* About this task: Set down all of the data that follows, keeping every character.

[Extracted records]
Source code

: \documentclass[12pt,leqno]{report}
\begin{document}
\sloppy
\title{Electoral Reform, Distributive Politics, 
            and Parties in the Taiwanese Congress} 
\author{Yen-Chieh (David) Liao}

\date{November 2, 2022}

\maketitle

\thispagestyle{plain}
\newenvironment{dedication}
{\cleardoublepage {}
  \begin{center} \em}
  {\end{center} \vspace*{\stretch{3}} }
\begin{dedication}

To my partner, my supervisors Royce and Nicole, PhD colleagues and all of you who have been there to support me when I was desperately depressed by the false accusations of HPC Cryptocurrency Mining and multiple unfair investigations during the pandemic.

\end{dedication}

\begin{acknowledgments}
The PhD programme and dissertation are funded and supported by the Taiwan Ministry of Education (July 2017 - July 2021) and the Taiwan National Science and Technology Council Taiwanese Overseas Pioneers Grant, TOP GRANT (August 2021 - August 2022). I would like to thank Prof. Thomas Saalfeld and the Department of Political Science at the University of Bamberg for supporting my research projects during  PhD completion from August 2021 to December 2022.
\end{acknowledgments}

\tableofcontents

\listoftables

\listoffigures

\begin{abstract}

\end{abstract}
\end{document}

* Solution to the exercise:
Source code

: \documentclass[12pt,leqno]{report}
\begin{document}
\sloppy
\title{Electoral Reform, Distributive Politics, 
            and Parties in the Taiwanese Congress} 
\author{Yen-Chieh (David) Liao}

\date{November 2, 2022}

\maketitle

\thispagestyle{plain}
\newenvironment{dedication}
{\cleardoublepage {}
  \begin{center} \em}
  {\end{center} \vspace*{\stretch{3}} }
\begin{dedication}

To my partner, my supervisors Royce and Nicole, PhD colleagues and all of you who have been there to support me when I was desperately depressed by the false accusations of HPC Cryptocurrency Mining and multiple unfair investigations during the pandemic.

\end{dedication}

\begin{acknowledgments}
The PhD programme and dissertation are funded and supported by the Taiwan Ministry of Education (July 2017 - July 2021) and the Taiwan National Science and Technology Council Taiwanese Overseas Pioneers Grant, TOP GRANT (August 2021 - August 2022). I would like to thank Prof. Thomas Saalfeld and the Department of Political Science at the University of Bamberg for supporting my research projects during  PhD completion from August 2021 to December 2022.
\end{acknowledgments}

\tableofcontents

\listoftables

\listoffigures

\begin{abstract}

\end{abstract}
\end{document}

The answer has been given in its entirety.